Grande était la Peine.

Grande était la Peur.

Grand était le Sacrifice.

Grand était le Sacrilège.

Grande serait la Punition.

Alors qu'un mortel était tiré de son sommeil, la trame du monde s'ébrouait, mécontente. Les Mortels avaient retourné le Don des Dieux contre l'Ordre lui-même.

Glenn ouvrit les yeux dans l'hideux antre que son ami avait fait de sa chambre. Sur la scène, au milieu des organes éparts et des chants gutturaux qui vous prenait aux tripes, sourds comme le vrombissement d'une centaine d'insectes, un regard aussi noir que l'abysse et aussi profond que le ciel flottait, fumée parmi les ombres. L'apparition toisait le revenant. Un instant. Puis elle fondit sur lui, le replongeant dans un sommeil qui n'en était pas un le temps que la tragédie qui se jouait ailleurs trouve une issue.

L'espace étroit du Voile que parcouraient les inconscients et les fantômes s'était arc-bouté pour retrouver son intégrité. Les Limbes, miroir insaisissable de ses occupants, transformées en lieu de souffrance et de regret par la présence d'Esprits torturés, avaient ouvert leurs portes malgré elles. Derrière l'intrus : la Porte Brisée. Devant lui : une autre porte...

Là ou le Téméraire s'attendait à une apparition terrible et grandiose de la gardienne d'un royaume dans lequel il n'était pas encore, il n'y avait qu'une porte close. Une porte entre-ouverte. On aurait dit celle d'une demeure. Une demeure qu'il connaissait bien... Elle était bien plus simple que l'arche d'obsidienne. Bien plus vieille... Bien plus attirante. Alors qu'il observait l'insondable, elle lui rendait l'attention, le vieux bois scrutant les tréfonds de son être. Qu'il en détourne les yeux, elle serait toujours là. Toujours au coin de son œil. Toujours à sa main. D'une simple pensée il en toucherait la poignée.

Elle le regardait. Elle lui susurrait la Vérité. Douce comme une mère. Attirante comme une femme. Charmant les plus bas instincts d'un mortel voyageur pour lui promettre repos et paix. La Délivrance de toute douleur et de tout doute. Passion et Sérénité liées en un même sentiment de plénitude qui l'effleurait et se dérobait à lui tout à la fois. Et plus l’œil du mortel parcourait sa surface, plus la tentation grandissait.

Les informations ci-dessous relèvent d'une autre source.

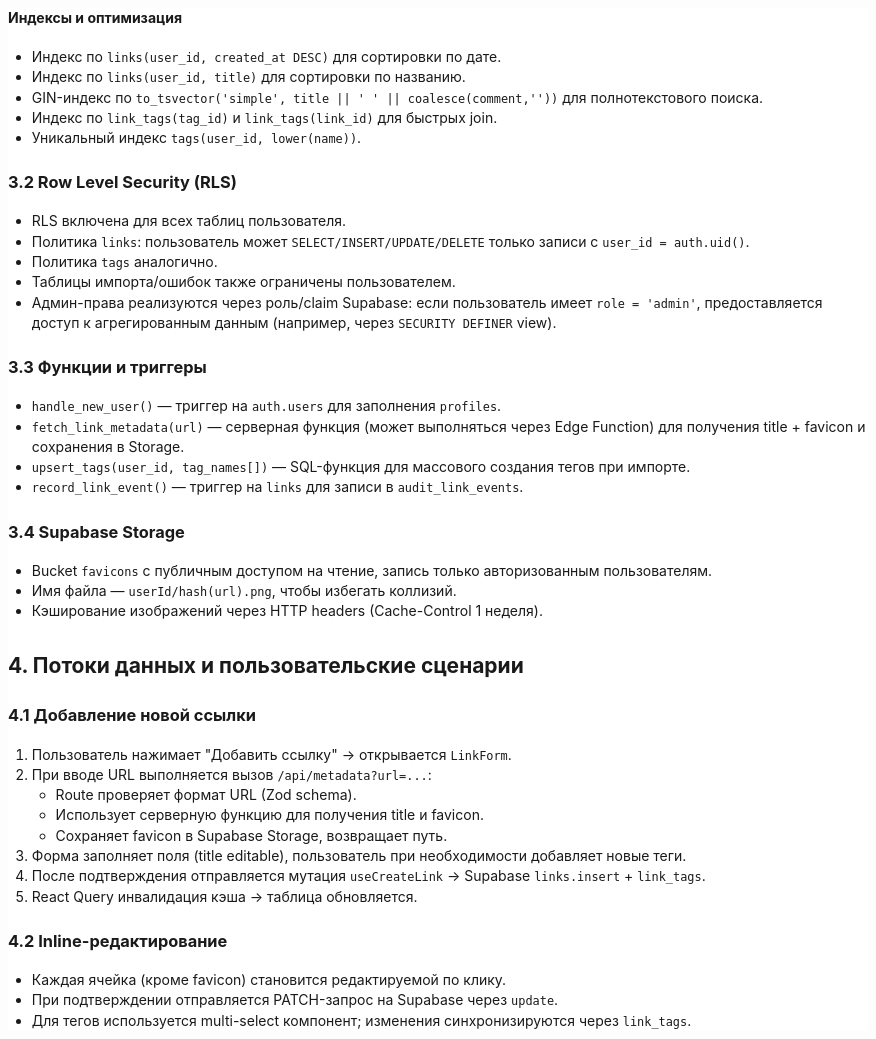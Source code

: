 #### Индексы и оптимизация

- Индекс по `links(user_id, created_at DESC)` для сортировки по дате.
- Индекс по `links(user_id, title)` для сортировки по названию.
- GIN-индекс по `to_tsvector('simple', title || ' ' || coalesce(comment,''))` для полнотекстового поиска.
- Индекс по `link_tags(tag_id)` и `link_tags(link_id)` для быстрых join.
- Уникальный индекс `tags(user_id, lower(name))`.

### 3.2 Row Level Security (RLS)

- RLS включена для всех таблиц пользователя.
- Политика `links`: пользователь может `SELECT/INSERT/UPDATE/DELETE` только записи с `user_id = auth.uid()`.
- Политика `tags` аналогично.
- Таблицы импорта/ошибок также ограничены пользователем.
- Админ-права реализуются через роль/claim Supabase: если пользователь имеет `role = 'admin'`, предоставляется доступ к агрегированным данным (например, через `SECURITY DEFINER` view).

### 3.3 Функции и триггеры

- `handle_new_user()` — триггер на `auth.users` для заполнения `profiles`.
- `fetch_link_metadata(url)` — серверная функция (может выполняться через Edge Function) для получения title + favicon и сохранения в Storage.
- `upsert_tags(user_id, tag_names[])` — SQL-функция для массового создания тегов при импорте.
- `record_link_event()` — триггер на `links` для записи в `audit_link_events`.

### 3.4 Supabase Storage

- Bucket `favicons` с публичным доступом на чтение, запись только авторизованным пользователям.
- Имя файла — `userId/hash(url).png`, чтобы избегать коллизий.
- Кэширование изображений через HTTP headers (Cache-Control 1 неделя).

## 4. Потоки данных и пользовательские сценарии

### 4.1 Добавление новой ссылки

1. Пользователь нажимает "Добавить ссылку" → открывается `LinkForm`.
2. При вводе URL выполняется вызов `/api/metadata?url=...`:
   - Route проверяет формат URL (Zod schema).
   - Использует серверную функцию для получения title и favicon.
   - Сохраняет favicon в Supabase Storage, возвращает путь.
3. Форма заполняет поля (title editable), пользователь при необходимости добавляет новые теги.
4. После подтверждения отправляется мутация `useCreateLink` → Supabase `links.insert` + `link_tags`.
5. React Query инвалидация кэша → таблица обновляется.

### 4.2 Inline-редактирование

- Каждая ячейка (кроме favicon) становится редактируемой по клику.
- При подтверждении отправляется PATCH-запрос на Supabase через `update`.
- Для тегов используется multi-select компонент; изменения синхронизируются через `link_tags`.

Tout était vrai. La plénitude et la douceur seraient au rendez-vous s'il passait la porte. Mais cette fois, il n'y aurait pas moyen de retour. Jamais.

Dans la noirceur de leurs perceptions, les mortels s'enferraient contre le Voile lui-même. Pour rétablir l'ordre, des ombres naissaient les Ombres. Monstruosités aux formes multiples n'ayant qu'un but : refermer la Brèche. Et pendant que les mortels se battaient contre leurs propres démons, façonnant autour d'eux le monde qu'ils méritaient, elles étaient arrivées à terme. A quoi bon se battre contre une seule entité étrangère quand l'absorber rééquilibrerait la Trame ?

Sur les ruines de la Brèche se tenait soudain une silhouette aux contours mouvants.

" Sacrilège. " vomissait la créature dépourvue de bouche. " Sacrilège. "

Glissant. Suintant. La créature se contorsionna tout en se répétant. Encore et encore et encore. Jusqu'à ce qu'une silhouette féminine aux couleurs ternes se dresse devant le mutin. Un visage fin et un regard connu.

" Sacrilège. Du Don tu as fait une arme pour attaquer son Origine.
Et Sacrifice, et Blasphème pour plus de sang versé.
L'Ordre est à préservé et tu l'amputes pour des raisons malignes.
Penses-tu qu'un tel Sacrilège reste sans retombée ? "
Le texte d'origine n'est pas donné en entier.